Try it: Please report every line in the entries that contains the string "holds".

Input records:
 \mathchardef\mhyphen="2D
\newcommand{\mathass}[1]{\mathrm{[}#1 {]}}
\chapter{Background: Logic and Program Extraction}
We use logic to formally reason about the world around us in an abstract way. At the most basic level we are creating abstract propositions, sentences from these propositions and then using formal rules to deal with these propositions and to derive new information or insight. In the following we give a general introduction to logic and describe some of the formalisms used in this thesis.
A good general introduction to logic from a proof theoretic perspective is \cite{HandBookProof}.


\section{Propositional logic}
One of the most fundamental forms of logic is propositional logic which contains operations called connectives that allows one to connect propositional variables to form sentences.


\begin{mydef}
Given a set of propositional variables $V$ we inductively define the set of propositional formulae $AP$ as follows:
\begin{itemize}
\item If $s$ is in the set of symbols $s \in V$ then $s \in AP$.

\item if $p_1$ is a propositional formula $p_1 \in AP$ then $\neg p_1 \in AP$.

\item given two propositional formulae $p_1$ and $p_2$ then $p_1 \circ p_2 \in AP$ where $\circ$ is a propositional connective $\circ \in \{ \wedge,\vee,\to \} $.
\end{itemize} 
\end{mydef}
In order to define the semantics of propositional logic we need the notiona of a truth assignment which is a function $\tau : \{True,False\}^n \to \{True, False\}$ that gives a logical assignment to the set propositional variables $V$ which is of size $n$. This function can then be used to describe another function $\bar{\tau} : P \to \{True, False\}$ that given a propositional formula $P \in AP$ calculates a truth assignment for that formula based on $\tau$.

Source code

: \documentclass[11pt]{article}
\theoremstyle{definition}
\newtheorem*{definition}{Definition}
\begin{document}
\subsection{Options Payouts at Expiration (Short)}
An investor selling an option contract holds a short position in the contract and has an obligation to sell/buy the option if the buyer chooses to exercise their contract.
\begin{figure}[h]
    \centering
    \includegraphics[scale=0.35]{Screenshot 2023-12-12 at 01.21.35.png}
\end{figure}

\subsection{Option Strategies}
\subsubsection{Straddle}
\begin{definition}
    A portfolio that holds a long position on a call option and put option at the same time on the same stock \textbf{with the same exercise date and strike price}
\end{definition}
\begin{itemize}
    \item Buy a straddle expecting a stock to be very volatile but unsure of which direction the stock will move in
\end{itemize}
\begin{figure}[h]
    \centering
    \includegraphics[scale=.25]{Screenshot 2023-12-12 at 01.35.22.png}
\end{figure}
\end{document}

Output:
An investor selling an option contract holds a short position in the contract and has an obligation to sell/buy the option if the buyer chooses to exercise their contract.
    A portfolio that holds a long position on a call option and put option at the same time on the same stock \textbf{with the same exercise date and strike price}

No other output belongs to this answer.